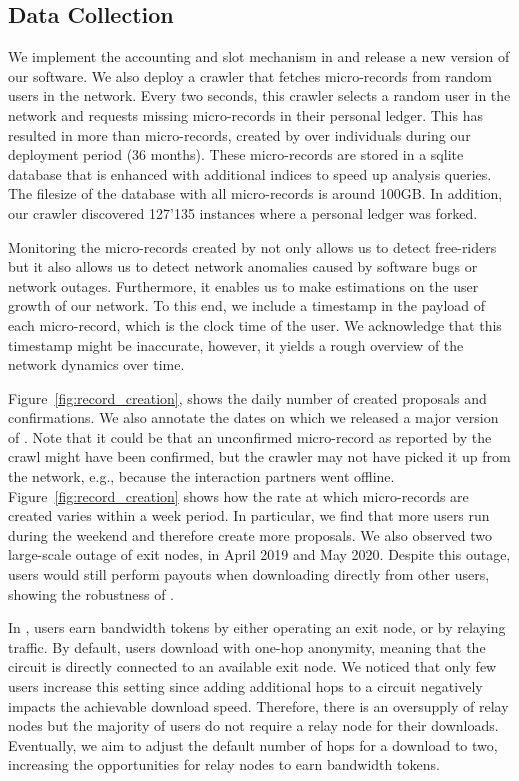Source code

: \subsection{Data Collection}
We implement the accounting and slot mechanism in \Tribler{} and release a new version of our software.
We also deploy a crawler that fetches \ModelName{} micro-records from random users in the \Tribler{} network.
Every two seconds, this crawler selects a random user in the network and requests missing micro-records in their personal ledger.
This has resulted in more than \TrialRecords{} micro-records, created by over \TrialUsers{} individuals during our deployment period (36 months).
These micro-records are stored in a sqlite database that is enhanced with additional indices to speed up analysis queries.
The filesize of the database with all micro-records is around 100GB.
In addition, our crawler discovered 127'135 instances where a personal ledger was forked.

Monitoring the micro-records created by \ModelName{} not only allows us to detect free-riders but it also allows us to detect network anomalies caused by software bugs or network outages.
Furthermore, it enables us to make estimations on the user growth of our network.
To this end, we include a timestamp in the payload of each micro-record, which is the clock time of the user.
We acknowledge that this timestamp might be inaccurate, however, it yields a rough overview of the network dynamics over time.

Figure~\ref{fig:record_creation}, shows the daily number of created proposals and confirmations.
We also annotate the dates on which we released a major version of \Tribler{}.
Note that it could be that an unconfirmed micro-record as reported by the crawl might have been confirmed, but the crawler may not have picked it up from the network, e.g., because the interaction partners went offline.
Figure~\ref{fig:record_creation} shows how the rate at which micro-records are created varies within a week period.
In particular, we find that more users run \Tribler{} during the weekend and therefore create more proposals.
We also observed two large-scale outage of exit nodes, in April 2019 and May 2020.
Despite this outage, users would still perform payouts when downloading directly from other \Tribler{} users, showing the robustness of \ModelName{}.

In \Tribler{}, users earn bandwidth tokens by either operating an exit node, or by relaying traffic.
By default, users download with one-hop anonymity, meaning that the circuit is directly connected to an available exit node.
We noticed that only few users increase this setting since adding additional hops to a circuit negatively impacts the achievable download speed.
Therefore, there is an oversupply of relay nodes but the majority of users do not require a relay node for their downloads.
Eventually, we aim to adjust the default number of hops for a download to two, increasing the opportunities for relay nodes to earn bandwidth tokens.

■ ■ ■ ■ ■ ■ ■

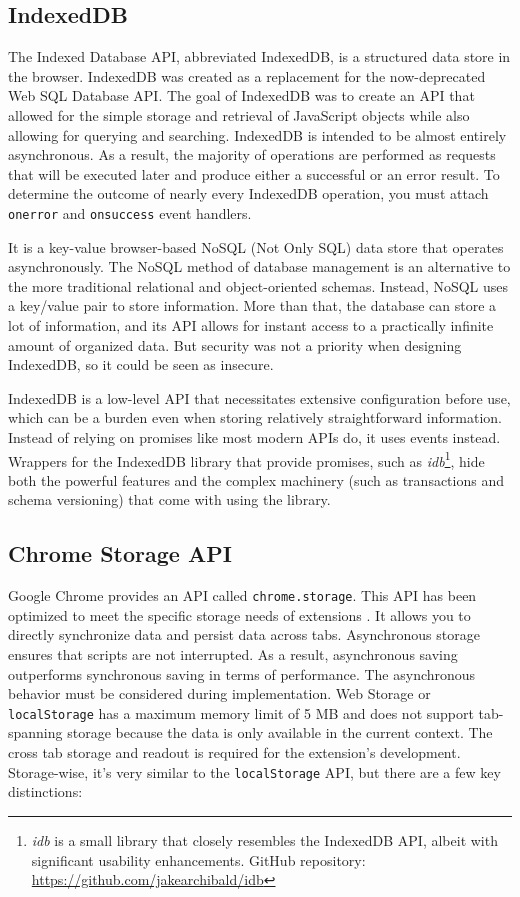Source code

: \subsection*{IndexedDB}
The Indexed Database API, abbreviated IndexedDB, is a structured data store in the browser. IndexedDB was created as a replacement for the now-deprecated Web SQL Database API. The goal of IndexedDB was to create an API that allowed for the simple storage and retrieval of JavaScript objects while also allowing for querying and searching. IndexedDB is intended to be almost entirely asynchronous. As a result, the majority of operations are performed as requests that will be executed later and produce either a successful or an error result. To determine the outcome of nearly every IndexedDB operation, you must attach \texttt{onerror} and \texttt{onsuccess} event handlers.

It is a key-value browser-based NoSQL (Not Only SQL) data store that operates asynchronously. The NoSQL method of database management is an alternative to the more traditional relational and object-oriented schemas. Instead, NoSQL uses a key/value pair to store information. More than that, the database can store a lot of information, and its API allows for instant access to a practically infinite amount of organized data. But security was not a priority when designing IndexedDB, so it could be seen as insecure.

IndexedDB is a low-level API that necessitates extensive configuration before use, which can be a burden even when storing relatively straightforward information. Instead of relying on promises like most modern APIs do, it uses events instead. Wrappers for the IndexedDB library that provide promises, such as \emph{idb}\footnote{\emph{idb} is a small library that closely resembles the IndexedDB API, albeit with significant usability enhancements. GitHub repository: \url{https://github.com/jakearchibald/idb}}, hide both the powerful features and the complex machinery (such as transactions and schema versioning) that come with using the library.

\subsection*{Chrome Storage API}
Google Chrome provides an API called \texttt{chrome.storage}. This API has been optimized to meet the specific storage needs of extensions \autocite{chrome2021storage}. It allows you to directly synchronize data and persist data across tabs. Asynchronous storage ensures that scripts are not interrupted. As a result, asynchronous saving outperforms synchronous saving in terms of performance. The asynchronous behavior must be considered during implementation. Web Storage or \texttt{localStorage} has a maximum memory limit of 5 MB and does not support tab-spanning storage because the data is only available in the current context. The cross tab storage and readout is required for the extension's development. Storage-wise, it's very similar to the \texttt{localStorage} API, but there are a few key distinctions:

■ ■ ■ ■ ■ ■ ■

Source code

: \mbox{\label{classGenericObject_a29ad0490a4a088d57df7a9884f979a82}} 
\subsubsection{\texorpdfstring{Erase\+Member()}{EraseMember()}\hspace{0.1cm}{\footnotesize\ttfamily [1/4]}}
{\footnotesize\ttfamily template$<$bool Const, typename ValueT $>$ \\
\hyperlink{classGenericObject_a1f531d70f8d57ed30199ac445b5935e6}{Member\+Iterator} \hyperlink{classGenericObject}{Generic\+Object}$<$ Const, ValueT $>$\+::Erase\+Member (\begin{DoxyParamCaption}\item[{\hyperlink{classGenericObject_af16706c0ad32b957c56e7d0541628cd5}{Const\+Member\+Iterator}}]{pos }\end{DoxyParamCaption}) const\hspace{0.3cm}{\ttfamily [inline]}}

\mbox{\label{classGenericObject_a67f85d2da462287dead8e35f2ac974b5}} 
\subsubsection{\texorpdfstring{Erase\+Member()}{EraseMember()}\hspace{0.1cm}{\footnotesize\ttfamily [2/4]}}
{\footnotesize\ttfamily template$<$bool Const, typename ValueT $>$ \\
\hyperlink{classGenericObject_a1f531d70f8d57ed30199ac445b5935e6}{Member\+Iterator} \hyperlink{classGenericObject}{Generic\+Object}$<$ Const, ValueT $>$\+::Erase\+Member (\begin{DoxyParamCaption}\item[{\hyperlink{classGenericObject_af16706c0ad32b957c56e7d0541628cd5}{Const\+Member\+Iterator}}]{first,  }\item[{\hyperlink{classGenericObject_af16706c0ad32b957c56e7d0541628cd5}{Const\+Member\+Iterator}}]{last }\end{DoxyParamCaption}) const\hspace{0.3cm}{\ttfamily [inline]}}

■ ■ ■ ■ ■ ■ ■

EXERCISE PROMPT
From the records above, retype only the lines starting at the line that contains "Despite this outage, users" and ending at the line that contains "Eventually, we aim", both included.

TASK SOLUTION
Despite this outage, users would still perform payouts when downloading directly from other \Tribler{} users, showing the robustness of \ModelName{}.

In \Tribler{}, users earn bandwidth tokens by either operating an exit node, or by relaying traffic.
By default, users download with one-hop anonymity, meaning that the circuit is directly connected to an available exit node.
We noticed that only few users increase this setting since adding additional hops to a circuit negatively impacts the achievable download speed.
Therefore, there is an oversupply of relay nodes but the majority of users do not require a relay node for their downloads.
Eventually, we aim to adjust the default number of hops for a download to two, increasing the opportunities for relay nodes to earn bandwidth tokens.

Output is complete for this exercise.